Four years later, Bartlett won her 11th provincial title with Wendy Chaulk now at lead, and Porter throwing second stones, replacing Narduzzi. Her 11th appearance at the 1990 Scott Tournament of Hearts set a record at the time for most appearances at the Canadian women's championship. At the Hearts, she finished with a 6–5 record, tied for fourth place. After the season, Dwyer and Chaulk left the team as Dwyer had moved to Kingston and Chaulk was being transferred out of Labrador City.
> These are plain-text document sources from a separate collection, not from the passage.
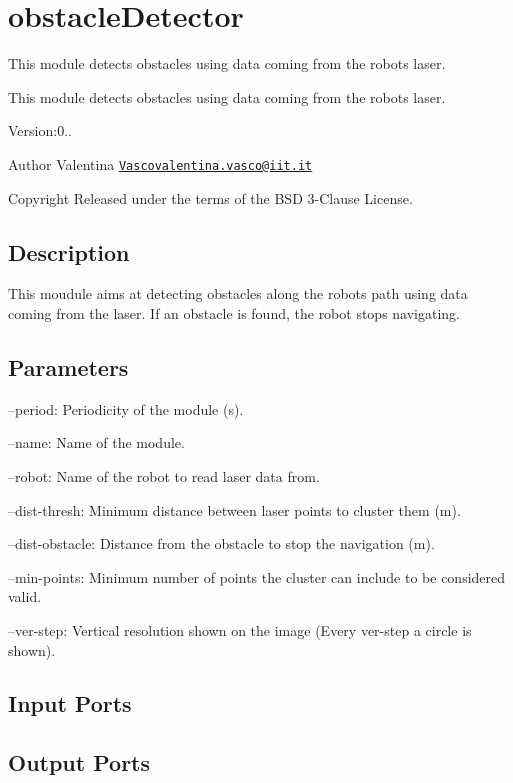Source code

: \section{obstacle\+Detector}
\label{group__obstacleDetector}


This module detects obstacles using data coming from the robot\textquotesingle{}s laser.  


This module detects obstacles using data coming from the robot\textquotesingle{}s laser. 

Version\+:0.. \begin{DoxyAuthor}{Author}
Valentina \href{mailto:Vascovalentina.vasco@iit.it}{\tt Vascovalentina.\+vasco@iit.\+it} ~\newline
 
\end{DoxyAuthor}
\begin{DoxyCopyright}{Copyright}
Released under the terms of the B\+SD 3-\/\+Clause License. 
\end{DoxyCopyright}
\hypertarget{group__skeletonViewer_intro_sec}{}\subsection{Description}\label{group__skeletonViewer_intro_sec}
This moudule aims at detecting obstacles along the robot\textquotesingle{}s path using data coming from the laser. If an obstacle is found, the robot stops navigating.\hypertarget{group__skeletonViewer_parameters_sec}{}\subsection{Parameters}\label{group__skeletonViewer_parameters_sec}

\begin{DoxyItemize}
\item --period\+: Periodicity of the module (s).
\item --name\+: Name of the module.
\item --robot\+: Name of the robot to read laser data from.
\item --dist-\/thresh\+: Minimum distance between laser points to cluster them (m).
\item --dist-\/obstacle\+: Distance from the obstacle to stop the navigation (m).
\item --min-\/points\+: Minimum number of points the cluster can include to be considered valid.
\item --ver-\/step\+: Vertical resolution shown on the image (Every ver-\/step a circle is shown). 
\end{DoxyItemize}\hypertarget{group__skeletonViewer_inputports_sec}{}\subsection{Input Ports}\label{group__skeletonViewer_inputports_sec}
\hypertarget{group__skeletonViewer_outputports_sec}{}\subsection{Output Ports}\label{group__skeletonViewer_outputports_sec}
Bartlett won her final Newfoundland provincial women's championship in 1992 with a new team consisting of Marcie Brown, Helen Nichols and Kathy Combden. Porter was also on the team as an alternate, but was seven months pregnant. At the 1992 Scott Tournament of Hearts, Bartlett had her worst ever tournament, going 1–10. Even with the lone win, Bartlett finished the tournament as the winningest curler (male or female) ever at a Canadian championship at the time, with a career 66 wins. The record was broken in 1994 when Colleen Jones won her 67th game.

===Seniors===
After turning 50, Bartlett was eligible to play in seniors curling. Bartlett won six Newfoundland and Labrador provincial seniors titles (1994, 1996, 1997, 1998, 1999, 2000). In 2000, she moved to Nova Scotia where she won two Nova Scotia provincial senior titles in 2004 and 2005. Her provincial seniors titles qualified her to play in the Canadian Senior Curling Championships. In her first trip in 1994, she and her rink of Ruby Crocker, Gertrude Peck and Betty McLean made it to the final where she lost to Alberta, skipped by Cordella Schwengler. At the 1996 Canadian Senior Curling Championships, she finished 5–6, in 1997 she finished 7–4 (with team mates Jean Rockwell, McLean and Peck), in 1998 she finished 4–7 (with team mates Shirley Manuel, Peck and Elinor Udell), in 1999 she finished 4–7 again (with team mates Manuel, Cynthia Mills and Ruby Starkes) and in 2000 she lost in the semifinal (with team mates Cynthia Young, Marg Collingwood and Mills). Representing Nova Scotia for the first time, Bartlett led her team of Penny LaRocque, Karen Hennigar and Jane Brett to a 7–4 record at the 2004 Canadian Senior Curling Championships. And, at the 2005 Canadian Senior Curling Championships with new lead Marjorie MacKay, the team again finished with a 7–4 record, but lost in a tiebreaker.

===Masters career===
As the skip of Team Nova Scotia, she won two Canadian Masters Curling Championships (in 2006 with Adine Boutilier, Carol Whitmore and Marjorie MacKay and in 2010 with Sharon Clarke, MacKay and Brenda Nearing), for curlers over 60.

==Personal life==
Bartlett also played in four provincial softball championships. She was inducted into the Canadian Curling Hall of Fame in 1986 and the Sport NL Hall of Fame in 2003. She was employed as an insurance agent. She comes from a large family, with seven sisters and four brothers. She has three children. Her real name is "Sylvia Anne", but was called "Sue Anne" since she was a baby.